Provide a public programmatic API for running evaluations and retrieving results in memory

## 🔴 Required Information

### Is your feature request related to a specific problem?

There is no clean public API for running evaluations programmatically and getting results back in memory. The two available options are:

1. **`AgentEvaluator`** — has `_get_eval_results_by_eval_id` which runs inference + evaluation and returns `dict[str, list[EvalCaseResult]]` in memory. This is exactly the right abstraction, but:
   - It's a private method (prefixed with `_`)
   - `app_name` is hardcoded to `"test_app"` inside the method
   - It creates its own `InMemoryEvalSetsManager` internally — you can't pass your own `eval_sets_manager`, `session_service`, `artifact_service`, or `eval_set_results_manager`
   - The public method `evaluate_eval_set` wraps it but immediately runs assertions (`assert not failures`), making it impossible to retrieve results without the pass/fail side effect

2. **`cli_eval`** — a CLI tool that writes results to disk. To use it programmatically, you have to call it, then read results back from the filesystem using `LocalEvalSetResultsManager`, parse the files, and do your own post-processing.

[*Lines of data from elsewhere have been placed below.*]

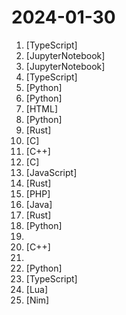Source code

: # 2024-01-30

1. [](https://github.comundefined "Building a quick conversation-based search demo with Lepton AI.") [TypeScript]
2. [](https://github.comundefined "Implementing a ChatGPT-like LLM from scratch, step by step") [JupyterNotebook]
3. [](https://github.comundefined "Free Data Engineering course!") [JupyterNotebook]
4. [](https://github.comundefined "") [TypeScript]
5. [](https://github.comundefined "") [Python]
6. [](https://github.comundefined "Stable Diffusion web UI") [Python]
7. [](https://github.comundefined "") [HTML]
8. [](https://github.comundefined "Tools for converting PalWorld .sav files to JSON and back") [Python]
9. [](https://github.comundefined "Rust full node implementation of the Fuel v2 protocol.") [Rust]
10. [](https://github.comundefined "Implementation of C++ standard libraries in C") [C]
11. [](https://github.comundefined "Modular ZK(Zero Knowledge) backend accelerated by GPU") [C++]
12. [](https://github.comundefined "我的电视 电视直播软件，安装即可使用") [C]
13. [](https://github.comundefined "") [JavaScript]
14. [](https://github.comundefined "Code at the speed of thought – Zed is a high-performance, multiplayer code editor from the creators of Atom and Tree-sitter.") [Rust]
15. [](https://github.comundefined "SecLists is the security tester's companion. It's a collection of multiple types of lists used during security assessments, collected in one place. List types include usernames, passwords, URLs, sensitive data patterns, fuzzing payloads, web shells, and many more.") [PHP]
16. [](https://github.comundefined "Termux - a terminal emulator application for Android OS extendible by variety of packages.") [Java]
17. [](https://github.comundefined "A declarative GUI library written in Rust") [Rust]
18. [](https://github.comundefined "A simple tool for Editing and Generating Pals within PalWorld Saves") [Python]
19. [](https://github.comundefined "A collection of inspiring lists, manuals, cheatsheets, blogs, hacks, one-liners, cli/web tools and more.") 
20. [](https://github.comundefined "") [C++]
21. [](https://github.comundefined "Curated list of project-based tutorials") 
22. [](https://github.comundefined "The open source platform for AI-native application development.") [Python]
23. [](https://github.comundefined "Fuel Network Typescript SDK") [TypeScript]
24. [](https://github.comundefined "A launch point for your personal nvim configuration") [Lua]
25. [](https://github.comundefined "Alternative Twitter front-end") [Nim]
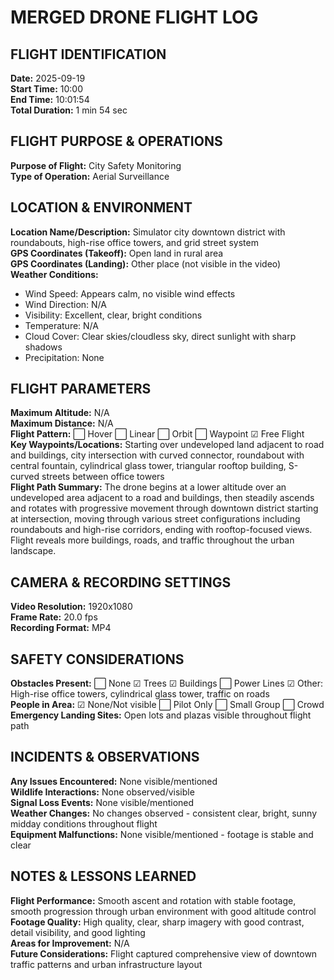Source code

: # MERGED DRONE FLIGHT LOG

## FLIGHT IDENTIFICATION

**Date:** 2025-09-19  
**Start Time:** 10:00  
**End Time:** 10:01:54  
**Total Duration:** 1 min 54 sec

## FLIGHT PURPOSE & OPERATIONS

**Purpose of Flight:** City Safety Monitoring  
**Type of Operation:** Aerial Surveillance

## LOCATION & ENVIRONMENT

**Location Name/Description:** Simulator city downtown district with roundabouts, high-rise office towers, and grid street system  
**GPS Coordinates (Takeoff):** Open land in rural area  
**GPS Coordinates (Landing):** Other place (not visible in the video)  
**Weather Conditions:**
- Wind Speed: Appears calm, no visible wind effects
- Wind Direction: N/A
- Visibility: Excellent, clear, bright conditions
- Temperature: N/A
- Cloud Cover: Clear skies/cloudless sky, direct sunlight with sharp shadows
- Precipitation: None

## FLIGHT PARAMETERS

**Maximum Altitude:** N/A  
**Maximum Distance:** N/A  
**Flight Pattern:** ⬜ Hover ⬜ Linear ⬜ Orbit ⬜ Waypoint ☑ Free Flight  
**Key Waypoints/Locations:** Starting over undeveloped land adjacent to road and buildings, city intersection with curved connector, roundabout with central fountain, cylindrical glass tower, triangular rooftop building, S-curved streets between office towers  
**Flight Path Summary:** The drone begins at a lower altitude over an undeveloped area adjacent to a road and buildings, then steadily ascends and rotates with progressive movement through downtown district starting at intersection, moving through various street configurations including roundabouts and high-rise corridors, ending with rooftop-focused views. Flight reveals more buildings, roads, and traffic throughout the urban landscape.

## CAMERA & RECORDING SETTINGS

**Video Resolution:** 1920x1080  
**Frame Rate:** 20.0 fps  
**Recording Format:** MP4

## SAFETY CONSIDERATIONS

**Obstacles Present:** ⬜ None ☑ Trees ☑ Buildings ⬜ Power Lines ☑ Other: High-rise office towers, cylindrical glass tower, traffic on roads  
**People in Area:** ☑ None/Not visible ⬜ Pilot Only ⬜ Small Group ⬜ Crowd  
**Emergency Landing Sites:** Open lots and plazas visible throughout flight path

## INCIDENTS & OBSERVATIONS

**Any Issues Encountered:** None visible/mentioned  
**Wildlife Interactions:** None observed/visible  
**Signal Loss Events:** None visible/mentioned  
**Weather Changes:** No changes observed - consistent clear, bright, sunny midday conditions throughout flight  
**Equipment Malfunctions:** None visible/mentioned - footage is stable and clear

## NOTES & LESSONS LEARNED

**Flight Performance:** Smooth ascent and rotation with stable footage, smooth progression through urban environment with good altitude control  
**Footage Quality:** High quality, clear, sharp imagery with good contrast, detail visibility, and good lighting  
**Areas for Improvement:** N/A  
**Future Considerations:** Flight captured comprehensive view of downtown traffic patterns and urban infrastructure layout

This is the workaround we currently use.

`LocalEvalService` itself is actually configurable (accepts custom services, eval sets managers, etc.), but it requires manually constructing `InferenceRequest` / `EvaluateRequest` / `EvaluateConfig`, and yields results via async generators. `AgentEvaluator._get_eval_results_by_eval_id` is the convenience wrapper that handles this plumbing — it's just not public or configurable.

### Describe the Solution You'd Like

A public method on `AgentEvaluator` (or a new class) that:

1. **Returns `EvalCaseResult` objects in memory** without running assertions or requiring disk I/O
2. **Accepts configurable services** — at minimum `app_name`, and optionally `session_service`, `artifact_service`, `eval_sets_manager`, `eval_set_results_manager`
3. **Separates evaluation from assertion** — let the caller decide what to do with results (assert, post-process, export, run additional judges, etc.)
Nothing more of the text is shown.